The Four Amigos: Process Mining and the Future of Behaviour Driven Development (BDD)

Good day and welcome to Future Visible's blog on all thing's Data Science and Development.

Today's post is about how we can integrate the exciting new data science discipline of Process Mining with the more established practise of Behaviour Driven Development (BDD), as part of the AGILE software development process.

As readers will be approaching these subjects from two very different backgrounds, we will begin by defining these terms.

What is Process Mining?

Process Mining is a very exciting emerging area of data science that concentrates on the understanding of business processes.

A traditional model of understanding processes is to play out the process from what we think we know of it from existing business knowledge or required future behaviour. Of course, this may be very different from how a process operates in practise.

Process Mining takes a play in approach, reverse engineering actual business processes as they are in the real world from event log data, rather than relying on theoretical models to describe them.

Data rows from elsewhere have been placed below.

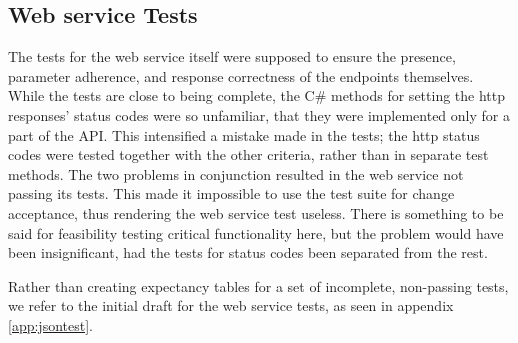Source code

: \subsection{Web service Tests}
The tests for the web service itself were supposed to ensure the presence,
parameter adherence, and response correctness of the endpoints themselves.
While the tests are close to being complete, the C\# methods for setting the
http responses' status codes were so unfamiliar, that they were implemented only
for a part of the API. This intensified a mistake made in the tests; the http
status codes were tested together with the other criteria, rather than in
separate test methods. The two problems in conjunction resulted in the web
service not passing its tests. This made it impossible to use the test suite for
change acceptance, thus rendering the web service test useless. There is
something to be said for feasibility testing critical functionality here, but
the problem would have been insignificant, had the tests for status codes been
separated from the rest.

Rather than creating expectancy tables for a set of incomplete, non-passing
tests, we refer to the initial draft for the web service tests, as seen in
appendix \ref{app:jsontest}.
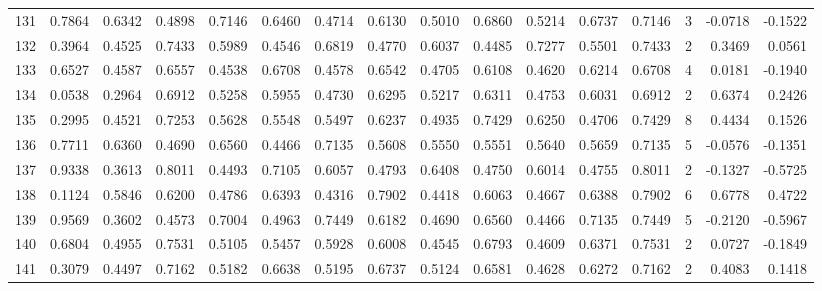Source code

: \begin{tabular}{lrrrrrrrrrrrrrrr}
131 &      0.7864 &  0.6342 &  0.4898 &  0.7146 &  0.6460 &  0.4714 &  0.6130 &  0.5010 &  0.6860 &  0.5214 &   0.6737 &     0.7146 &      3 &                   -0.0718 &                    -0.1522 \\
132 &      0.3964 &  0.4525 &  0.7433 &  0.5989 &  0.4546 &  0.6819 &  0.4770 &  0.6037 &  0.4485 &  0.7277 &   0.5501 &     0.7433 &      2 &                    0.3469 &                     0.0561 \\
133 &      0.6527 &  0.4587 &  0.6557 &  0.4538 &  0.6708 &  0.4578 &  0.6542 &  0.4705 &  0.6108 &  0.4620 &   0.6214 &     0.6708 &      4 &                    0.0181 &                    -0.1940 \\
134 &      0.0538 &  0.2964 &  0.6912 &  0.5258 &  0.5955 &  0.4730 &  0.6295 &  0.5217 &  0.6311 &  0.4753 &   0.6031 &     0.6912 &      2 &                    0.6374 &                     0.2426 \\
135 &      0.2995 &  0.4521 &  0.7253 &  0.5628 &  0.5548 &  0.5497 &  0.6237 &  0.4935 &  0.7429 &  0.6250 &   0.4706 &     0.7429 &      8 &                    0.4434 &                     0.1526 \\
136 &      0.7711 &  0.6360 &  0.4690 &  0.6560 &  0.4466 &  0.7135 &  0.5608 &  0.5550 &  0.5551 &  0.5640 &   0.5659 &     0.7135 &      5 &                   -0.0576 &                    -0.1351 \\
137 &      0.9338 &  0.3613 &  0.8011 &  0.4493 &  0.7105 &  0.6057 &  0.4793 &  0.6408 &  0.4750 &  0.6014 &   0.4755 &     0.8011 &      2 &                   -0.1327 &                    -0.5725 \\
138 &      0.1124 &  0.5846 &  0.6200 &  0.4786 &  0.6393 &  0.4316 &  0.7902 &  0.4418 &  0.6063 &  0.4667 &   0.6388 &     0.7902 &      6 &                    0.6778 &                     0.4722 \\
139 &      0.9569 &  0.3602 &  0.4573 &  0.7004 &  0.4963 &  0.7449 &  0.6182 &  0.4690 &  0.6560 &  0.4466 &   0.7135 &     0.7449 &      5 &                   -0.2120 &                    -0.5967 \\
140 &      0.6804 &  0.4955 &  0.7531 &  0.5105 &  0.5457 &  0.5928 &  0.6008 &  0.4545 &  0.6793 &  0.4609 &   0.6371 &     0.7531 &      2 &                    0.0727 &                    -0.1849 \\
141 &      0.3079 &  0.4497 &  0.7162 &  0.5182 &  0.6638 &  0.5195 &  0.6737 &  0.5124 &  0.6581 &  0.4628 &   0.6272 &     0.7162 &      2 &                    0.4083 &                     0.1418 \\

\end{tabular}
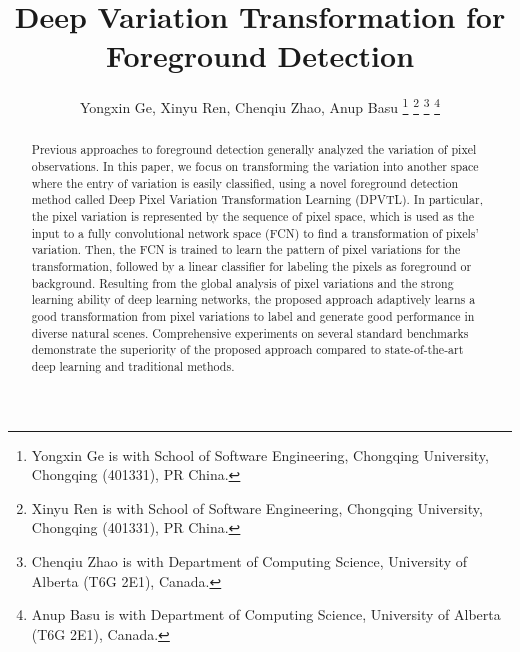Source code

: \documentclass[journal]{IEEEtran}
\begin{document}
\title{Deep Variation Transformation for Foreground Detection}

\author{Yongxin Ge, 
        Xinyu Ren, 
        Chenqiu Zhao,
        Anup Basu
        \thanks{Yongxin Ge is with School of Software Engineering, Chongqing University, Chongqing (401331), PR China.}
        \thanks{Xinyu Ren is with School of Software Engineering, Chongqing University, Chongqing (401331), PR China.}
        \thanks{Chenqiu Zhao is with Department of Computing Science, University of Alberta (T6G 2E1), Canada.}
        \thanks{Anup Basu is with Department of Computing Science, University of Alberta (T6G 2E1), Canada.}
        }




\maketitle


\begin{abstract}
%
Previous approaches to foreground detection generally analyzed the variation of pixel observations.
In this paper, we focus on transforming the variation into another space where the entry of variation is easily classified, using a novel foreground detection method called Deep Pixel Variation Transformation Learning (DPVTL).
    In particular, the pixel variation is represented by the sequence of pixel space, which is used as the input to a fully convolutional network space (FCN) to find a transformation of pixels' variation.
Then, the FCN is trained to learn the pattern of pixel variations for the transformation, followed by a linear classifier for labeling the pixels as foreground or background.
%    
Resulting from the global analysis of pixel variations and the strong learning ability of deep learning networks,
the proposed approach adaptively learns a good transformation from pixel variations to label and generate good performance in diverse natural scenes.
%
Comprehensive experiments on several standard benchmarks demonstrate the superiority of the proposed approach compared to state-of-the-art deep learning and traditional methods.
%
\end{abstract}
\end{document}

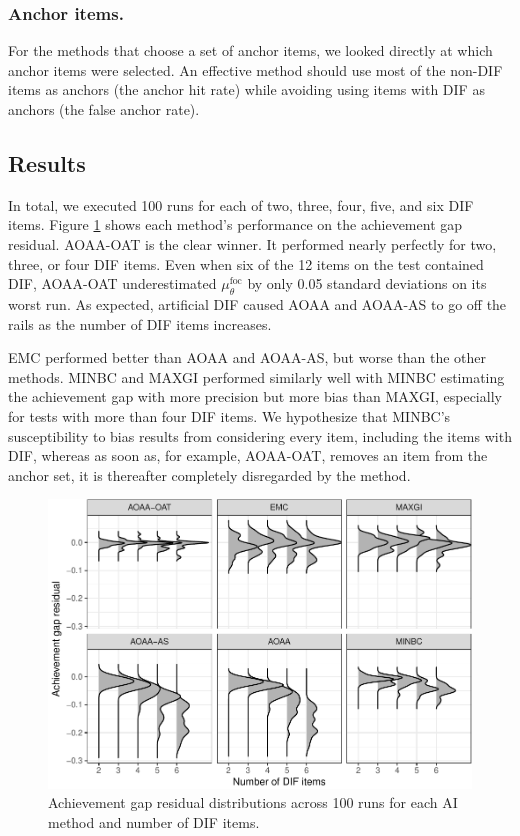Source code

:\documentclass[
  11pt,
]{article}
\begin{document}
\hypertarget{anchor-items.}{%
\subsubsection{Anchor items.}\label{anchor-items.}}

For the methods that choose a set of anchor items, we looked directly at which anchor items were selected. An effective method should use most of the non-DIF items as anchors (the anchor hit rate) while avoiding using items with DIF as anchors (the false anchor rate).

\hypertarget{results}{%
\subsection{Results}\label{results}}

In total, we executed 100 runs for each of two, three, four, five, and six DIF items. Figure \ref{fig:achievegap} shows each method's performance on the achievement gap residual. AOAA-OAT is the clear winner. It performed nearly perfectly for two, three, or four DIF items. Even when six of the 12 items on the test contained DIF, AOAA-OAT underestimated \(\mu_\theta^\text{foc}\) by only 0.05 standard deviations on its worst run. As expected, artificial DIF caused AOAA and AOAA-AS to go off the rails as the number of DIF items increases.

EMC performed better than AOAA and AOAA-AS, but worse than the other methods. MINBC and MAXGI performed similarly well with MINBC estimating the achievement gap with more precision but more bias than MAXGI, especially for tests with more than four DIF items. We hypothesize that MINBC's susceptibility to bias results from considering every item, including the items with DIF, whereas as soon as, for example, AOAA-OAT, removes an item from the anchor set, it is thereafter completely disregarded by the method.

\begin{figure}[H]

{\centering \includegraphics[width=0.7\linewidth]{paper_files/figure-latex/achievegap-1} 

}

\caption{Achievement gap residual distributions across 100 runs for each AI method and number of DIF items.}\label{fig:achievegap}
\end{figure}
\end{document}
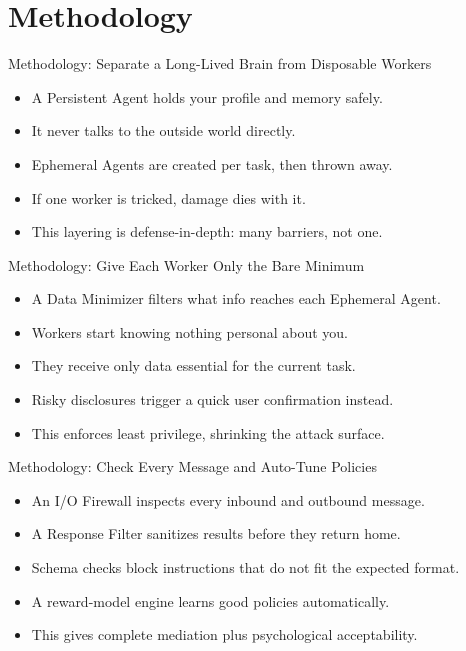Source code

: \documentclass[10pt]{beamer}
\begin{document}
\section{Methodology}
\begin{frame}[allowframebreaks]{Methodology: Separate a Long-Lived Brain from Disposable Workers}
\begin{itemize}
  \item A Persistent Agent holds your profile and memory safely.
  \item It never talks to the outside world directly.
  \item Ephemeral Agents are created per task, then thrown away.
  \item If one worker is tricked, damage dies with it.
  \item This layering is defense-in-depth: many barriers, not one.
\end{itemize}
\end{frame}
\begin{frame}[allowframebreaks]{Methodology: Give Each Worker Only the Bare Minimum}
\begin{itemize}
  \item A Data Minimizer filters what info reaches each Ephemeral Agent.
  \item Workers start knowing nothing personal about you.
  \item They receive only data essential for the current task.
  \item Risky disclosures trigger a quick user confirmation instead.
  \item This enforces least privilege, shrinking the attack surface.
\end{itemize}
\end{frame}
\begin{frame}[allowframebreaks]{Methodology: Check Every Message and Auto-Tune Policies}
\begin{itemize}
  \item An I/O Firewall inspects every inbound and outbound message.
  \item A Response Filter sanitizes results before they return home.
  \item Schema checks block instructions that do not fit the expected format.
  \item A reward-model engine learns good policies automatically.
  \item This gives complete mediation plus psychological acceptability.
\end{itemize}
\end{frame}
\end{document}
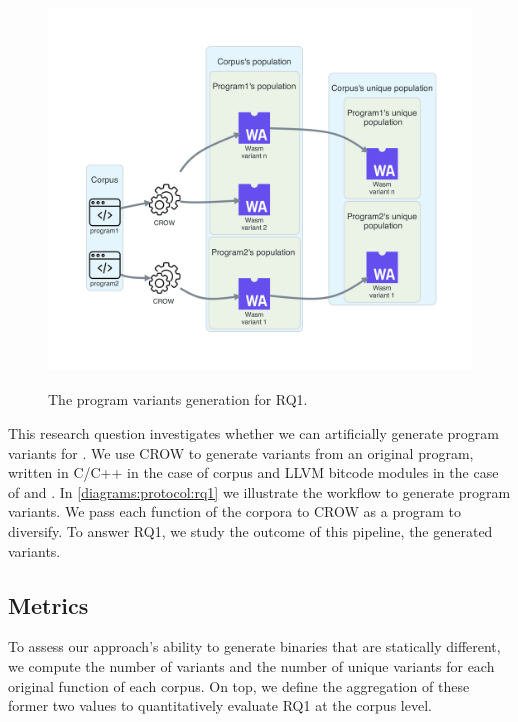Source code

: 
\section{\rqone}
\label{rq1:method}

\begin{figure}[h]
    \centering
    \includegraphics[height=4.1in]{diagrams/RQ1.pdf}
    \caption{The program variants generation for RQ1.}
    \label{diagrams:protocol:rq1}
\end{figure}


This research question investigates whether we can artificially generate program variants for \wasm. We use CROW to generate variants from an original program, written in C/C++ in the case of \corpusrosetta corpus and LLVM bitcode modules in the case of \corpussodium and \corpusqrcode. 
In \autoref{diagrams:protocol:rq1} we illustrate the workflow to generate \wasm program variants. We pass each function of the corpora to CROW as a program to diversify. To answer RQ1, we study the outcome of this pipeline, the generated \wasm variants. 


\subsection*{Metrics}

To assess our approach's ability to generate \wasm binaries that are statically different, we compute the number of variants and the number of unique variants for each original function of each corpus. 
On top, we define the aggregation of these former two values to quantitatively evaluate RQ1 at the corpus level.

It is coming into it's age in the emerging world of the "Internet of Things", that will mean that the existence and access to event logs data for all parts of a complex process will become much more comprehensive than it has been until now.

After ingestion of the log data in an ETL process, tools such as ProM and Disco can reverse engineer the process flows. An example of a process flow created using Fluxicon's Disco tool is shown below:

Image reproduced with kind permission of Fluxicon.

I would stress that Process Mining has far more powerful and sophisticated applications than just the one shown in this blog. For those interested, I very strongly recommend the Coursera course provided by the Eindhoven University of Technology.

What is BDD?

For those of you from a Process Mining background, Behaviour Driven Development, or BDD, is a way of describing business logic and running that logic against testable code. It is therefore a classic play-out mechanism for understanding of and building of business requirements by IT teams.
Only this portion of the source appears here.